Aux alentours du site de Gémenos où va être érigée l’usine, se trouve un Club de Sport nommé le « Gem Club » dont le nom inspire Marc. Pourquoi ne pas appeler l’entreprise Gemcard ? Les fondateurs sont d’accord et une modeste conférence de presse sera rapidement organisée dans le sous-sol d’un hôtel de Marseille. Contre toute attente, Marc reçoit un coup de fil en provenance de Lyon de la part d’une personne qui revendique la paternité du nom et qui l’a déjà déposé pour le compte de son entreprise. Son activité consiste à imprimer des cartes de visite et accessoirement, assure-t-elle, des cartes plastifiées. Sa dénomination est tirée de ses initiales : Grégoire Étienne Marthoud ! Il tente de négocier un droit d’utilisation mais ses prétentions trop élevées feront que la piste sera vite délaissée.
C’est au cours d’un dîner à Aix avec un ami d’origine indienne, patron de la société californienne Catalyst qui transférait chez Thomson une technologie de mémoires non volatiles, que celui-ci glissera à l’oreille de Marc :
« Why don’t you call it Gem Plus ? » Cette fois-ci, le nom définitif est trouvé !
Un patron californien
Reste désormais à trouver un logo représentatif. Celui-ci sera proposé par une toute petite agence de communication voisine, qui plus est pour un coût dérisoire. Il consiste en une sorte de G majuscule de couleur bleue, complété du signe « plus » et traversé de traits orientés vers le haut représentant chacun des fondateurs. Marc remarquera en relisant le roman de René Barjavel, la « Nuit des temps », dont ce sera très certainement inspiré Roland Moreno pour imaginer une bague réalisant les fonctions des cartes à puce d’aujourd’hui, que la civilisation Gondawa, venue de l’espace et « découverte » à 1 000 mètres sous les glaces l’Antarctique, aurait existé 900 000 ans plus tôt et utilisait un sigle presque identique appelé « équation de Zoran » qui signifie « ce qui n’existe pas existe ». On ne peut s’empêcher de faire le rapprochement avec les « états superposés » de la mécanique quantique et penser que la future carte à puce proposée par Gemplus existait déjà avant même d’exister.
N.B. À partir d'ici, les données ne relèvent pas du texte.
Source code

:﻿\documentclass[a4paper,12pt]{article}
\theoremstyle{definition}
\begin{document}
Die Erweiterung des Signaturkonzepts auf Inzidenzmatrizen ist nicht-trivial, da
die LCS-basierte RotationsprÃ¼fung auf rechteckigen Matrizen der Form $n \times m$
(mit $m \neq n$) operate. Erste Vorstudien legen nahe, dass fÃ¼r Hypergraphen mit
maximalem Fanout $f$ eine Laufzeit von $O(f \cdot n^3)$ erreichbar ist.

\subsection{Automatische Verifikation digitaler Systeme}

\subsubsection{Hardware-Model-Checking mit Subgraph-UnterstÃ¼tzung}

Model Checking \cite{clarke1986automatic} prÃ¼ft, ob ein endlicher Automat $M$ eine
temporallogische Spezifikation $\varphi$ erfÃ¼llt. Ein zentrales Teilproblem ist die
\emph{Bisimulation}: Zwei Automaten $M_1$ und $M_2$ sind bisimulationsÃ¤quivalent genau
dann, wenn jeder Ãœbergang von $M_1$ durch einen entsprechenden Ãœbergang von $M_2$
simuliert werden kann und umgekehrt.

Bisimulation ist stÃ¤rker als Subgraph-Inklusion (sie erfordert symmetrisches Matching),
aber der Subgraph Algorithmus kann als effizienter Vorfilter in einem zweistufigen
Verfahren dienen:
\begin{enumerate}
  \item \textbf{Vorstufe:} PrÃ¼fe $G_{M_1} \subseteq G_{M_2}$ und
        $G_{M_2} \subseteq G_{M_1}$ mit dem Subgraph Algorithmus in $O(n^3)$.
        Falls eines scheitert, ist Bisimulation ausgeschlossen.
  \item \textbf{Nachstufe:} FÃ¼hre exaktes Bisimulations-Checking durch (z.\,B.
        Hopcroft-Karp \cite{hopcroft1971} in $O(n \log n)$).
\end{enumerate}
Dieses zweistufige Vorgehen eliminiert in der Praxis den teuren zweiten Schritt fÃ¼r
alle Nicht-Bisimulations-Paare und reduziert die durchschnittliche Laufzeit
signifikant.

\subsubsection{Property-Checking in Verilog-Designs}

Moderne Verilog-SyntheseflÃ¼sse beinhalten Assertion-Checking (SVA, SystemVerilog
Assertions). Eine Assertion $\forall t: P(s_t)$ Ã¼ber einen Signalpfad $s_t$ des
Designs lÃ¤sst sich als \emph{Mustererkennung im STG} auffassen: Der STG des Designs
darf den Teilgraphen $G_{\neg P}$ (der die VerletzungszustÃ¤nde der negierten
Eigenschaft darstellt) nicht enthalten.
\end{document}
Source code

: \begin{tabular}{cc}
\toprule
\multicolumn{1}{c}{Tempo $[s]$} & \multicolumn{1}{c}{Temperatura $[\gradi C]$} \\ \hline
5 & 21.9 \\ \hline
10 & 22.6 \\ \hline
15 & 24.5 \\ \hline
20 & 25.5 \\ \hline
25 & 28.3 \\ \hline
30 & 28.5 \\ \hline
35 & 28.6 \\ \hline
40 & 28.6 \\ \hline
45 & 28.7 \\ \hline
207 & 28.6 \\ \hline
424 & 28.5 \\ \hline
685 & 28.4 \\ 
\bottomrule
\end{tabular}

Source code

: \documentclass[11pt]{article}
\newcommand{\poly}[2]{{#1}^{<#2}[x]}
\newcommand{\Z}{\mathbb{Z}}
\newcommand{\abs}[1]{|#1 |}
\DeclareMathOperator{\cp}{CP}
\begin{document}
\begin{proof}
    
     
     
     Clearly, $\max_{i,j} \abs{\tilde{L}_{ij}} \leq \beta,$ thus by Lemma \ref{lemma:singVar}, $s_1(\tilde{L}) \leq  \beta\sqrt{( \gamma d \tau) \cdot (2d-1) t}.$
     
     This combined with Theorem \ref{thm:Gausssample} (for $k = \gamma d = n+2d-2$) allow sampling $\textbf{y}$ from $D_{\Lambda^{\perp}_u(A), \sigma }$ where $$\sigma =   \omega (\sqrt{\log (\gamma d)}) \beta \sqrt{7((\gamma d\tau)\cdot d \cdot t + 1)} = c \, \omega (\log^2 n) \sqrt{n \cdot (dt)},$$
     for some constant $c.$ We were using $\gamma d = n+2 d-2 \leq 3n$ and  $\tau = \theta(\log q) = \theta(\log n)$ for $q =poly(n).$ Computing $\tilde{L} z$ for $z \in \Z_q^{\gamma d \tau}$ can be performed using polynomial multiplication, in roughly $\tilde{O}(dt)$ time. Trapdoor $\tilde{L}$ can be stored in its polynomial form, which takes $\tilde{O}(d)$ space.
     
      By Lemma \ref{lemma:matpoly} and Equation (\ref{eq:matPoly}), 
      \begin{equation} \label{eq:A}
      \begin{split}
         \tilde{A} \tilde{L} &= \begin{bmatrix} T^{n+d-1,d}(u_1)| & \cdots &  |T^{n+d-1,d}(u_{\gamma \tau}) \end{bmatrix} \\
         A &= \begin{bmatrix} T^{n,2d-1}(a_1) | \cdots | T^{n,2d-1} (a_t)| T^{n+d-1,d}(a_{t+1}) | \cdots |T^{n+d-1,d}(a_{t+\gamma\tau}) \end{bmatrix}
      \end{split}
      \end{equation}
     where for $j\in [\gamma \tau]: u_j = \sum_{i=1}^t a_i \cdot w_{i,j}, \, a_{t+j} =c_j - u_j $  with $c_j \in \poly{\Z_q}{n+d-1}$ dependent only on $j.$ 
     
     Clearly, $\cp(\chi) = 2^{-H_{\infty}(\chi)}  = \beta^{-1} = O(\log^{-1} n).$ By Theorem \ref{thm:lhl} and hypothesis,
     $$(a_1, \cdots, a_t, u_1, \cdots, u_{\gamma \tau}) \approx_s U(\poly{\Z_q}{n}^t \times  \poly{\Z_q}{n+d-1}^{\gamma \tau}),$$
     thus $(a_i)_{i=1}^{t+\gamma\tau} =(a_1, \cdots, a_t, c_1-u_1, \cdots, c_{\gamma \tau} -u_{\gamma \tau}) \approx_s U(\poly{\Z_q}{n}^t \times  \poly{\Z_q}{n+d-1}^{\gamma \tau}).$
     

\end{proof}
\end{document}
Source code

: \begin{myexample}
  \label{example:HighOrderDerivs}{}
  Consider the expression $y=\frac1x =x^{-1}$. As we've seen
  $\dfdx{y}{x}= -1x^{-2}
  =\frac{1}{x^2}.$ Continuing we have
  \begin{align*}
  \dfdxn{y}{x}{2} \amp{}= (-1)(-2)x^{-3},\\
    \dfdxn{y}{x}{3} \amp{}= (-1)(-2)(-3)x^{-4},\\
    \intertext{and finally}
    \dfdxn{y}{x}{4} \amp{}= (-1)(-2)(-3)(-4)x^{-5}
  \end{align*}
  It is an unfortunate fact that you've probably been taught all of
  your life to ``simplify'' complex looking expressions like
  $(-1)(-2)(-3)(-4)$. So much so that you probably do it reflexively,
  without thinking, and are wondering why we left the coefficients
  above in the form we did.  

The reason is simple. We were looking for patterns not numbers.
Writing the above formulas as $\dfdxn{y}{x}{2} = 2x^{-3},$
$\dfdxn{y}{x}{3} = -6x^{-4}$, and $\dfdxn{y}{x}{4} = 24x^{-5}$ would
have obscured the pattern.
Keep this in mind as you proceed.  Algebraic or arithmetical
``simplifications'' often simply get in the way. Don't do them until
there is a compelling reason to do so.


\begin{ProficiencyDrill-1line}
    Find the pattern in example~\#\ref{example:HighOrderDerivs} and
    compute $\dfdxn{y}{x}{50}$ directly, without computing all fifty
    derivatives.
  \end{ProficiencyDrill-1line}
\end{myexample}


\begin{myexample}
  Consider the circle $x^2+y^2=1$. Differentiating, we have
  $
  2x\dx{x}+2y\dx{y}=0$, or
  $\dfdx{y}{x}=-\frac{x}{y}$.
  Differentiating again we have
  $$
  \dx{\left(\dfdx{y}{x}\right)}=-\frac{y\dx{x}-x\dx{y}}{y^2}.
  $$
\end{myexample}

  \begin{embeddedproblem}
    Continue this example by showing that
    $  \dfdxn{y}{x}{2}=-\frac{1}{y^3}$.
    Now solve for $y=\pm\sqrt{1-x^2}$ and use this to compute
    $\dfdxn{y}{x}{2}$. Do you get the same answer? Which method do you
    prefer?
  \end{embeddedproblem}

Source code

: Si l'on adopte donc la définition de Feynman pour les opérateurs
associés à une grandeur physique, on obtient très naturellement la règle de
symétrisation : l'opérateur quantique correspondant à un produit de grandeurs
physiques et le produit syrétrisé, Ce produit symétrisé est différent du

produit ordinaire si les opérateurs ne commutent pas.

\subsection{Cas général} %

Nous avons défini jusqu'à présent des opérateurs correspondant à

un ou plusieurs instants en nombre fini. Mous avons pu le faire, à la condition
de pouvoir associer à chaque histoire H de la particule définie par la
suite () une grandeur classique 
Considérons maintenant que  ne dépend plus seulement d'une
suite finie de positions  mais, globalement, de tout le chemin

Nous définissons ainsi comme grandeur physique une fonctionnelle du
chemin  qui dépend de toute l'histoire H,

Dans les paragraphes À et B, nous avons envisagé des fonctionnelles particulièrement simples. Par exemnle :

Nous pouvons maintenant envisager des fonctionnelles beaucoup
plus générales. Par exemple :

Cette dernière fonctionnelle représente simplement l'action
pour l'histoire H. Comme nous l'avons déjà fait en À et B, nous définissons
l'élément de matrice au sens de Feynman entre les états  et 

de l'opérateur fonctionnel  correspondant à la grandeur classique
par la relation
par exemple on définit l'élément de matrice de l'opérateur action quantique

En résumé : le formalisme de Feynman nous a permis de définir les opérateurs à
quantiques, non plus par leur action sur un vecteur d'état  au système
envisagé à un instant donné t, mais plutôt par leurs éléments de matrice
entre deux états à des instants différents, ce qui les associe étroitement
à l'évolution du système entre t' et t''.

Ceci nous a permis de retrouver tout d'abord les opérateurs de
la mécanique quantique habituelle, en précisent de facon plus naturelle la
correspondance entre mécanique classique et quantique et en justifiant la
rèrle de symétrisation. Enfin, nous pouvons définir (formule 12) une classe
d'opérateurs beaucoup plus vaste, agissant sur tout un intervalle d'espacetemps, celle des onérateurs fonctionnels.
En 2000, afin d’accompagner son développement, Marc Lassus cède au chant des sirènes d’outre-Atlantique et accepte de céder 26 % de son capital au fonds d’investissement américain Texas Pacific Group. Comme le dira à Marc le conseiller politique et économiste Alain Minc : « N’avez-vous pas laissé entrer le loup dans la bergerie ? ». Ce choix était pourtant motivé par la volonté affichée d’entrer en Bourse aux États-Unis et en France et celle de partir à la conquête du vaste marché américain. Parmi les premières décisions figure la nomination à la tête de la société d’Alex Mandl, en provenance d’In-Q-Tel, société de capital-risque émanant de la toute-puissante CIA, ce qui ne sera découvert que plus tard. Malheureusement, rien ne se passe comme prévu. Très vite les premières difficultés surgissent, du fait d’une opposition frontale en ce qui concerne la stratégie, entre le nouveau management de Texas Pacific Group et Marc Lassus. En 2002, le couperet tombe et les premiers plans sociaux font leur apparition. Le 29 décembre, Marc se voit contraint de démissionner de son poste au conseil d’administration, laissant ainsi le champ libre aux Américains.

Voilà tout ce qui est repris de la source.